WASHINGTON -- Less than two months after President Clinton's legal defense fund shut down, his allies unveiled a new fund yesterday that will employ more aggressive fund-raising tactics and accept much larger donations.
The new fund will seek donations, where the previous one passively awaited contributions. Gifts to the original fund were limited to $1,000. The new limit will be ten times that level. But neither Clinton nor Hillary Rodham Clinton will be involved in fund raising.
Ongoing legal battles over sexual misconduct charges, Whitewater, campaign fund raising and the Monica Lewinsky matter have left the Clintons with "enormous and ever-mounting legal expenses," now totaling $3.2 million, said the fund's founder, former Democratic Sen. David Pryor of Arkansas. Trustees raised the specter of a president limping from office virtually bankrupt.
"Make no mistake. We're here to raise money," said Kenneth G. Bartels, a New York real estate investor who will serve as one of the five trustees.

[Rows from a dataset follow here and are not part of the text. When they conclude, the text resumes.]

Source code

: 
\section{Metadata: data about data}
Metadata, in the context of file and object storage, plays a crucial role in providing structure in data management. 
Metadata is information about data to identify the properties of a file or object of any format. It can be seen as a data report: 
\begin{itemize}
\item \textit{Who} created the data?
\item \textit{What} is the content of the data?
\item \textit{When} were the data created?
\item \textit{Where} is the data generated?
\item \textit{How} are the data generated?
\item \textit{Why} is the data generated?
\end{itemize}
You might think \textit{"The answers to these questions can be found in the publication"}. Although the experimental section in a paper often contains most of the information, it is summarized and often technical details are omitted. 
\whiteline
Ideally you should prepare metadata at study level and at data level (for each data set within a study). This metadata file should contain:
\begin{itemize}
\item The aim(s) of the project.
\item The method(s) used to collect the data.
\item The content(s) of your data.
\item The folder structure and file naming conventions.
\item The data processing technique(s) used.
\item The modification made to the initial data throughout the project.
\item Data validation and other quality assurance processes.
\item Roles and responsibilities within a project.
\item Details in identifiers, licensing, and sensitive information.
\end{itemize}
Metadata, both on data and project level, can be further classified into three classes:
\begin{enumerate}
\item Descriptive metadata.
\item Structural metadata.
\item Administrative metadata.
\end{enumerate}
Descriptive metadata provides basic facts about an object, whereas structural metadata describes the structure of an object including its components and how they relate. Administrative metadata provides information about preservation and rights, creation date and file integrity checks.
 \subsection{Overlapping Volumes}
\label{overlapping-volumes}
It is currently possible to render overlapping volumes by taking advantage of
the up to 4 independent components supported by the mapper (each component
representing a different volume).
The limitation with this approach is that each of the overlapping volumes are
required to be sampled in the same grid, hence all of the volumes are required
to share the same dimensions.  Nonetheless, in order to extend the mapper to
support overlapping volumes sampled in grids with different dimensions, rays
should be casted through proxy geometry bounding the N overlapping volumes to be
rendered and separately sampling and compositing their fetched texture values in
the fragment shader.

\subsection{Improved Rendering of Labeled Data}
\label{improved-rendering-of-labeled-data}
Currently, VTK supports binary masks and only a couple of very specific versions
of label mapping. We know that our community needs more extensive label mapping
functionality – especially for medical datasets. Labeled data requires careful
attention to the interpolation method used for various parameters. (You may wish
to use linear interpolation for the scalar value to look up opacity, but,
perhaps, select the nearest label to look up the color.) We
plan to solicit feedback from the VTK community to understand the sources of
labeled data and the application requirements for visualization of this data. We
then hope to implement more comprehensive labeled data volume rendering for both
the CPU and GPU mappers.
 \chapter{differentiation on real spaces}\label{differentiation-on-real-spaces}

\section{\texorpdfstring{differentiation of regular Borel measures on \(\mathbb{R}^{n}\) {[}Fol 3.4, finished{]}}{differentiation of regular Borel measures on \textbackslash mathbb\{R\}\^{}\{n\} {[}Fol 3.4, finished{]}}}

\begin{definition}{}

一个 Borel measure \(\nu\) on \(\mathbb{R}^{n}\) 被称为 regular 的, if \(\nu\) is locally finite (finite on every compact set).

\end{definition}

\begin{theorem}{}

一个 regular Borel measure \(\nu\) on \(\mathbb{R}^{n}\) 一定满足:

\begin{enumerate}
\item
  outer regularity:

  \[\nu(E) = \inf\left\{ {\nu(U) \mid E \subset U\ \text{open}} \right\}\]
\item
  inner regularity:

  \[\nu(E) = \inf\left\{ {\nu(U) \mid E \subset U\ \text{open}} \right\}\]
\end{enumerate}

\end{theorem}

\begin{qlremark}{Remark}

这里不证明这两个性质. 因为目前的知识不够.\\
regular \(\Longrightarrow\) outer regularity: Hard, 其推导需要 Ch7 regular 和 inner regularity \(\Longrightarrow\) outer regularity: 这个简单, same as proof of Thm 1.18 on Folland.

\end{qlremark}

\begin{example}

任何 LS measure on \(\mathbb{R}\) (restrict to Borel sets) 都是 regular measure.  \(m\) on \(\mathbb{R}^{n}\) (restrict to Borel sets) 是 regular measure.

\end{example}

The first fund shut down Dec. 30 after it became ensnared in the fund-raising scandal swirling around foreign donors to the president's re-election campaign. Fund officials were forced to return $640,000 in contributions raised by Yah Lin "Charlie" Trie, the Little Rock restaurateur and longtime Clinton friend who was indicted Jan. 29 by a federal grand jury on charges of illegal fund raising. Trie's money, delivered in manila envelopes, was returned because of concerns about its origin.
Critics of the White House's fund-raising tactics said they feared that abuses would be repeated by the managers of the new fund.
Restrictions on donors would not preclude chief executives of corporations with business before the government from contributing to the fund, nor would they prevent the bundling of several small donations into one large one, said Kent Cooper of the Center for Responsive Politics, a group pushing changes in the campaign finance system.
"I don't think they have made [donation regulations] tight enough to meet the smell test," Cooper said.
Clinton critics are unimpressed with the president's financial woes. Larry Klayman, chairman of Judicial Watch, a conservative watchdog group that sued Clinton's first defense fund, said that if Newt Gingrich could swing a $4 million book deal in 1994, Clinton could retire his legal debts "with a very small paperback." "The president should not be playing with fire right now, either ethically or legally," Klayman said. "He will be a millionaire many times over once he leaves office."
Founders of the fund said they would carefully examine every donation to avoid even the appearance of conflicts of interest.
Contributions will be accepted only from U.S. citizens. No funds can come from lobbyists, corporations, labor unions, political action committees or executive branch employees. And the names of donors and size of contributions will be disclosed at least twice a year.
But fund trustees were unapologetic in their primary motivation: helping the Clintons defray their legal debt. "No person who dedicates time to the service of one's country should walk away virtually bankrupt," said Renee E. Ring, a trustee and New York corporate lawyer.
By the time the first fund closed its doors, contributions had virtually dried up. The president immediately asked White House lawyers to explore new options to raise money.
White House counsel Charles F. C. Ruff contacted an old friend, attorney Anthony F. Essaye, who enlisted Pryor, a longtime Clinton friend. Essaye will be the fund's executive director. The high-powered law firm Arnold & Porter will serve as the fund's legal counsel at the request of former White House counsel Jack Quinn, one of the firm's top lawyers.
Terence R. McAuliffe, a former national finance chairman for the Democratic National Committee, said yesterday that he would be "quarterbacking" the fund-raising effort. McAuliffe drew a scathing rebuke in the Senate Republicans' draft report on the DNC's fund-raising tactics.